By 10pm Snoodie had given up and fallen asleep in bed, clutching Blue Bear lovingly and even snoring quietly. Since then, David and I have attempted to up our game each night in hopes of making the whole undertaking less fraught, but the Snood has matched us at every turn with his seemingly unlimited tactical skill.

When we added a doorknob cover so that he could no longer open the door, the Snood began crashing objects in his room with extreme prejudice until we got worried and opened the door to check on him. When we switched over to a baby gate at the doorway he started pitching his beloved Blue Bear into the hallway and then pathetically begging for his return.

I gotta hand it to the kid - he's good.

Still, we've managed to stay the course.
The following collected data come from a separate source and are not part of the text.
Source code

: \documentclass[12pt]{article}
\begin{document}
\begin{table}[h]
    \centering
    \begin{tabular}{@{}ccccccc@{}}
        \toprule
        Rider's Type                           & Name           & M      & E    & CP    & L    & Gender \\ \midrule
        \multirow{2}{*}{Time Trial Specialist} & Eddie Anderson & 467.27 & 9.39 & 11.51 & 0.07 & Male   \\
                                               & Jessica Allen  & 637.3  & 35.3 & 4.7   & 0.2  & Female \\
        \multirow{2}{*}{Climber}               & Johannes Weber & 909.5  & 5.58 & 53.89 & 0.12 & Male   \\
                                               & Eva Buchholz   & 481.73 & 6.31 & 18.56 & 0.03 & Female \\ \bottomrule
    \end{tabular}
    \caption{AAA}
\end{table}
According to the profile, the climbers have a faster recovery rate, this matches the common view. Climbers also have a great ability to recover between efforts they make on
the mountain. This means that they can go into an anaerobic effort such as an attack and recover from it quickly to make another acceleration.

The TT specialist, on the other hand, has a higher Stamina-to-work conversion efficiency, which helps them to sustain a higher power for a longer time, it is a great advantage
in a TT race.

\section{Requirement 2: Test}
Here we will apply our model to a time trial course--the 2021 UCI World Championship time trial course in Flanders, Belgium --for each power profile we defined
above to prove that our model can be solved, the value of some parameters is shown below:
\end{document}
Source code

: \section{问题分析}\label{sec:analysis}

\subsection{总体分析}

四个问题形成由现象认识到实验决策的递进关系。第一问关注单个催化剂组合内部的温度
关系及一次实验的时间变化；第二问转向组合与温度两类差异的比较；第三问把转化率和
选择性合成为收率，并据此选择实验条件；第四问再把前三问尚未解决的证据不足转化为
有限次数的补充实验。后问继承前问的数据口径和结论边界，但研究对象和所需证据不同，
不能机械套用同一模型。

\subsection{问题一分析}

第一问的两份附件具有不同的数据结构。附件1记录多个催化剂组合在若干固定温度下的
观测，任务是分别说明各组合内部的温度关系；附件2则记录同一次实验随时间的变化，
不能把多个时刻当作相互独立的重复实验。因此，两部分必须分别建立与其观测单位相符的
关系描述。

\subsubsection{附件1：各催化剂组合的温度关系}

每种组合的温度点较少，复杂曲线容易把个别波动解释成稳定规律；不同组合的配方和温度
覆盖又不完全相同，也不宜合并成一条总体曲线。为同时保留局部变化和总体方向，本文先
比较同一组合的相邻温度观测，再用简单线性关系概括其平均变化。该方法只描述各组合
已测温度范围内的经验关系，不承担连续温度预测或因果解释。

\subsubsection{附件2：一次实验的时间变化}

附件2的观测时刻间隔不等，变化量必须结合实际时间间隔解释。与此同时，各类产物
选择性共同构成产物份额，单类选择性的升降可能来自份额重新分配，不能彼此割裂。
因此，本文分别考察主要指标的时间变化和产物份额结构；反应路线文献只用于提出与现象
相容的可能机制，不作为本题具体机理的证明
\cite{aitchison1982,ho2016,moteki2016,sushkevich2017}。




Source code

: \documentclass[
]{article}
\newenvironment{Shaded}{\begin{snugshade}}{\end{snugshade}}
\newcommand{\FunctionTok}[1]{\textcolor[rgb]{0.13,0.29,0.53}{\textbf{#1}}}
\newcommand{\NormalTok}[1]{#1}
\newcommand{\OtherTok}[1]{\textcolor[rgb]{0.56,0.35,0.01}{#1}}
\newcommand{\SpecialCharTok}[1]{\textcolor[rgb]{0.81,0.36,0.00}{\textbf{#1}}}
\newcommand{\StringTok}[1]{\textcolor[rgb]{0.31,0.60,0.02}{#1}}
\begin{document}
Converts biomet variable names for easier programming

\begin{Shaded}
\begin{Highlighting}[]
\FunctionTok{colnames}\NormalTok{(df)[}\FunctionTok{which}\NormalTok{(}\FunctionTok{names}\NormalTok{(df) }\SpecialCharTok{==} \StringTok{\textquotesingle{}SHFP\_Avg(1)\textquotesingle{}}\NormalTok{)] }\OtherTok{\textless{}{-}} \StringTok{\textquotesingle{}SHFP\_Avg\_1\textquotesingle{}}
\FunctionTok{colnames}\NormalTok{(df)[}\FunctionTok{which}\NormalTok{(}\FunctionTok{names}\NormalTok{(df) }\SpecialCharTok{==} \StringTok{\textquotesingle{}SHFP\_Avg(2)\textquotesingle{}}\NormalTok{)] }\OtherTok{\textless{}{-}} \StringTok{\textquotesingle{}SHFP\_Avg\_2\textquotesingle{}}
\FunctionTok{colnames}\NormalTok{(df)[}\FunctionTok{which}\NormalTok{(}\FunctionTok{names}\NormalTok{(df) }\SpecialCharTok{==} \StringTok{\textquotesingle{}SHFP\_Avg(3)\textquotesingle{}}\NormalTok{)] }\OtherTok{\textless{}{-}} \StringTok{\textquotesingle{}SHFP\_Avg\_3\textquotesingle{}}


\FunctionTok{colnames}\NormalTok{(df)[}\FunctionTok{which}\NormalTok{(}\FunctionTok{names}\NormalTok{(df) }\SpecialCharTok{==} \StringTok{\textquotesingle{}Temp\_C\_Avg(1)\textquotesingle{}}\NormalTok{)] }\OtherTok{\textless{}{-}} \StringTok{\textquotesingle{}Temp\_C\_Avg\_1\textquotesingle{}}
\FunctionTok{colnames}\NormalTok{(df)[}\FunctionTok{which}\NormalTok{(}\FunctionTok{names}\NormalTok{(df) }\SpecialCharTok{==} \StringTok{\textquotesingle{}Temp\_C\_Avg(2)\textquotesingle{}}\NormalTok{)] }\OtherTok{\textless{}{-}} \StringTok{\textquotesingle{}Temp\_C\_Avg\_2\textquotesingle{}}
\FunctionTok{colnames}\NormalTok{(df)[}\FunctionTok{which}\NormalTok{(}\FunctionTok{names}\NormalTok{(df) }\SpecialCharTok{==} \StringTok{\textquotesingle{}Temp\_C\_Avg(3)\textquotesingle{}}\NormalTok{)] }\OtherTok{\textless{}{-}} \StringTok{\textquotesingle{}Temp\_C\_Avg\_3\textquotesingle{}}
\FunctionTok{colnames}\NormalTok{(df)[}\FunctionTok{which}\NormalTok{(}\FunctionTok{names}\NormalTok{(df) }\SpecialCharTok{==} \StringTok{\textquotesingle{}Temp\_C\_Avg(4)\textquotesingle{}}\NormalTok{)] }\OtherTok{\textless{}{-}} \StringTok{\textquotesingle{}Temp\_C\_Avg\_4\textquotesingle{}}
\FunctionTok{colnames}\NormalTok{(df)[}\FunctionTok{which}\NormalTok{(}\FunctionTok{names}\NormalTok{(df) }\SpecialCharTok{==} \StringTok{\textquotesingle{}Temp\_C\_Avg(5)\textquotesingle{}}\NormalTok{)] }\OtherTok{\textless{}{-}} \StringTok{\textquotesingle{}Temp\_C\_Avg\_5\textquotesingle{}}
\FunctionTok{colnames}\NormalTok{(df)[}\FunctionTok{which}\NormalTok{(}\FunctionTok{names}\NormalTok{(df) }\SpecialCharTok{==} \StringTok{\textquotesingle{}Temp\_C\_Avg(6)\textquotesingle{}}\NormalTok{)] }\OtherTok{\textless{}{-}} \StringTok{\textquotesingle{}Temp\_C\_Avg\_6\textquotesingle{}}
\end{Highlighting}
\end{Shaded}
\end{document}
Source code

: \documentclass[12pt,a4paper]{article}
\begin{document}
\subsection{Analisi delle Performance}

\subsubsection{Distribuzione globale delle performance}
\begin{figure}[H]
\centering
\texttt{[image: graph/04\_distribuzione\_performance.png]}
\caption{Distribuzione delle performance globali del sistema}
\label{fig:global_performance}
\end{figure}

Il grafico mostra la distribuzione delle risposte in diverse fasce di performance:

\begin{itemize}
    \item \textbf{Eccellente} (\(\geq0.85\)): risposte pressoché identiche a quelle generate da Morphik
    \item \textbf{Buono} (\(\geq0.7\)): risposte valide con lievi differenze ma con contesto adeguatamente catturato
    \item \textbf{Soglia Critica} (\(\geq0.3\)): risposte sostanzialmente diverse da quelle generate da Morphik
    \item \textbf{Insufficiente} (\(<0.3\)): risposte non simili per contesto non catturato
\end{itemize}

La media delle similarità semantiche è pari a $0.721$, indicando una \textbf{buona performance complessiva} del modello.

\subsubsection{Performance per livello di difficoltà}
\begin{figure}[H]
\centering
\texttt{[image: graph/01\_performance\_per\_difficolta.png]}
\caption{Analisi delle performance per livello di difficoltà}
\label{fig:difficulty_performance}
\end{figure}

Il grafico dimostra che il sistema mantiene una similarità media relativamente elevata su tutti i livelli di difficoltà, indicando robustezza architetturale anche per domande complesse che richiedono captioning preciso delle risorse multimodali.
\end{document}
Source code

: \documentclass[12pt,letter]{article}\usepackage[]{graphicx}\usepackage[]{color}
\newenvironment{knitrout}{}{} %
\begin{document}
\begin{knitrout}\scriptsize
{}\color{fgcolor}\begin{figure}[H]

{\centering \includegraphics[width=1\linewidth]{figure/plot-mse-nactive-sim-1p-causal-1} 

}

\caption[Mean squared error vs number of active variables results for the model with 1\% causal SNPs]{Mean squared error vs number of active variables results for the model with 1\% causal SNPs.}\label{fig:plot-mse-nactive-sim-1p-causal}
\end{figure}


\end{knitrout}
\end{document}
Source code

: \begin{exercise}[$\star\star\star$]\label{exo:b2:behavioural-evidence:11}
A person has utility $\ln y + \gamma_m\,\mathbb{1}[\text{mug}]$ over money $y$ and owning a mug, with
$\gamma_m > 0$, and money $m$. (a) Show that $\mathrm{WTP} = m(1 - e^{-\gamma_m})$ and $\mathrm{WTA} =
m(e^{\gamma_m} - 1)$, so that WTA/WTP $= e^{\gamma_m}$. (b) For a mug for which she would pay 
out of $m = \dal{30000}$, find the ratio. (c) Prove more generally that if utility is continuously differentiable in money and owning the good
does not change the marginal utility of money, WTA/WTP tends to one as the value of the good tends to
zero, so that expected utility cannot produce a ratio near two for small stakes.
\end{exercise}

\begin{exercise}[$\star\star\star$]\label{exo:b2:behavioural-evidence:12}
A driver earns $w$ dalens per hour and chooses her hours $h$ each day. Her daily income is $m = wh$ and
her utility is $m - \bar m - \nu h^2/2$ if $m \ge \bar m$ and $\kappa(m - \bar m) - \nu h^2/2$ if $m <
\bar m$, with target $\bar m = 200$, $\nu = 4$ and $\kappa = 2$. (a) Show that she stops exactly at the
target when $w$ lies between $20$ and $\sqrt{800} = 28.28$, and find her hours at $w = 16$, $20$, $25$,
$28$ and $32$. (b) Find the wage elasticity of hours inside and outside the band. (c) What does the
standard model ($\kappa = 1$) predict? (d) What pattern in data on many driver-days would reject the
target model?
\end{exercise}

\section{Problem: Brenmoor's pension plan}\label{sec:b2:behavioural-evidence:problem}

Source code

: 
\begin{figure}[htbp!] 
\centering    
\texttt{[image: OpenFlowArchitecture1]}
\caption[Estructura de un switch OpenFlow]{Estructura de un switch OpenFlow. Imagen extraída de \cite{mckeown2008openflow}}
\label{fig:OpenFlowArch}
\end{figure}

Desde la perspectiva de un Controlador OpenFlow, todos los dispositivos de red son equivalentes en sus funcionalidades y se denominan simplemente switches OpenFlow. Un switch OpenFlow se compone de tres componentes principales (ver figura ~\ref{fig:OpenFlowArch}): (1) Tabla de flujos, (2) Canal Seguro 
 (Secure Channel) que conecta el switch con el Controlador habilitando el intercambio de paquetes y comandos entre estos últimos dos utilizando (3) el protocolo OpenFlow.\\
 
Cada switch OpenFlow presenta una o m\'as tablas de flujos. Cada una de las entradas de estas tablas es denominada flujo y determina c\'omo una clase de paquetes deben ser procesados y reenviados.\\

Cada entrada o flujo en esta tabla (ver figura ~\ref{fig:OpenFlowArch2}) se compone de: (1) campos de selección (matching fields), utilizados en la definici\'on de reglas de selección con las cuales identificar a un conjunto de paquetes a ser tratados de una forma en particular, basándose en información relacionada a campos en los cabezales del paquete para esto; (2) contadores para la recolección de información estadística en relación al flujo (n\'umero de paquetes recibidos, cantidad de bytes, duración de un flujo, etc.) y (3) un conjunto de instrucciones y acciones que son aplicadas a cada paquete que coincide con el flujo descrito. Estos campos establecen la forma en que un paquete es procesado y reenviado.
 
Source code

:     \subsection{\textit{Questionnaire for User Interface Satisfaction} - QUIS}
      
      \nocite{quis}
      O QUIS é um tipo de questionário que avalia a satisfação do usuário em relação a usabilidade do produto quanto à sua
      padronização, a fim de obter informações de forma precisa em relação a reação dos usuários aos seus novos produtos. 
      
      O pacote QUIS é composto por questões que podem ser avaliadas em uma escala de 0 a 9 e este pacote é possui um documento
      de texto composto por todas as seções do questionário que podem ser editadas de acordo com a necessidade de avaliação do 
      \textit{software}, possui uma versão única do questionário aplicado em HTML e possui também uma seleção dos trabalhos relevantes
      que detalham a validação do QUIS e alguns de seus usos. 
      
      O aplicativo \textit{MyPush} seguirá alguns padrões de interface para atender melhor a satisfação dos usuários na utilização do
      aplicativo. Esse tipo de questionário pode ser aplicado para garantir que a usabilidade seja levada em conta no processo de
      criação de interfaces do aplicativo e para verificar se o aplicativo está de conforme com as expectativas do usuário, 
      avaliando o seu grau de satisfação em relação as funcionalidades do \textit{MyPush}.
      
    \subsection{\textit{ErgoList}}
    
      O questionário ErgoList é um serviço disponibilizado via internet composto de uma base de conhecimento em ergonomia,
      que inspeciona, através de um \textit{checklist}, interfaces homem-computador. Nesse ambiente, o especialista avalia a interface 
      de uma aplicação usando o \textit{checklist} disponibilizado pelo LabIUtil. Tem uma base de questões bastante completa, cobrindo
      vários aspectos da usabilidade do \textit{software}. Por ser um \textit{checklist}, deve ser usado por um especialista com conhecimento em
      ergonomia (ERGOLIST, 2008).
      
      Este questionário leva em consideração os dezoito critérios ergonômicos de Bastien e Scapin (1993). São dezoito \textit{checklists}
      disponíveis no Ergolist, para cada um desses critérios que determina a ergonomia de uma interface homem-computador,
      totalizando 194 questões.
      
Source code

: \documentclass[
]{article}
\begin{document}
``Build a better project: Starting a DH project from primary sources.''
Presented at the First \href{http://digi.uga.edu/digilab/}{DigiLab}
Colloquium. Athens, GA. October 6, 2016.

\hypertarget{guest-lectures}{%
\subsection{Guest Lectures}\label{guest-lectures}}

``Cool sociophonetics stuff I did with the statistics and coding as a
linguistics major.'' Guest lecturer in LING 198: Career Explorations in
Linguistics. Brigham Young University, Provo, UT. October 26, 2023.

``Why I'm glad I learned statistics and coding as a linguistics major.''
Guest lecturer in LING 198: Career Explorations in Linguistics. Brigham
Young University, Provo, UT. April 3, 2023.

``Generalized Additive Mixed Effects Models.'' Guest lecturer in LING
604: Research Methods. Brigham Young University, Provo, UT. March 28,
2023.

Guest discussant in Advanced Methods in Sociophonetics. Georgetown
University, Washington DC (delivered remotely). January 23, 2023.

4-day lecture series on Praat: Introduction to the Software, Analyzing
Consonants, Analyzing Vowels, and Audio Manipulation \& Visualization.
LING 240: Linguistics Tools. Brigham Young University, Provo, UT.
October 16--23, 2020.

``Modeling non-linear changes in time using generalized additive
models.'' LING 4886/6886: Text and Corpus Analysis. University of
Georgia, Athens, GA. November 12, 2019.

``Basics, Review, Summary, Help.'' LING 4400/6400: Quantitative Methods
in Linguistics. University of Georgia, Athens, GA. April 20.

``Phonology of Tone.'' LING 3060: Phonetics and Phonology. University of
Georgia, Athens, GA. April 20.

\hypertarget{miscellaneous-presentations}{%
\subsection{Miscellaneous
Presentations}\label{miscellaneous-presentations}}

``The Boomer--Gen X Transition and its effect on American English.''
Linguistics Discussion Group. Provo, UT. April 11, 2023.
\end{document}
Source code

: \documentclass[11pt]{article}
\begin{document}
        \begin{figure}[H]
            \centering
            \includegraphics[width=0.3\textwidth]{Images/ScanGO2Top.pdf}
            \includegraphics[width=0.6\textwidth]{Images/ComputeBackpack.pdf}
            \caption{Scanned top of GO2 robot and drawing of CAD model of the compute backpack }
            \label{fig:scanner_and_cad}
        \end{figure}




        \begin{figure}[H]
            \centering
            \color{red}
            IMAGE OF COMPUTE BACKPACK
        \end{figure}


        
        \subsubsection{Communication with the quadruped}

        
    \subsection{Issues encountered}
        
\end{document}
Two days into the Big Boy Bed transition I was literally begging David to let me move Snoodie back to the crib, but my husband held firm:

"There's too much blood on the sand at this point," he explained. "We've got no choice but to hold the beach."

And (husband's favorite phrase alert!) he was right. The nights since have gotten easier. We're getting our time from bedtime to sleep down by about an hour each night. And today for the first time I am proud to announce that Snoodie NAPPED IN THE BIG BOY BED!!!

Ah, Sweet Victory!

Sure, it took two-and-a-half hours, but who's counting?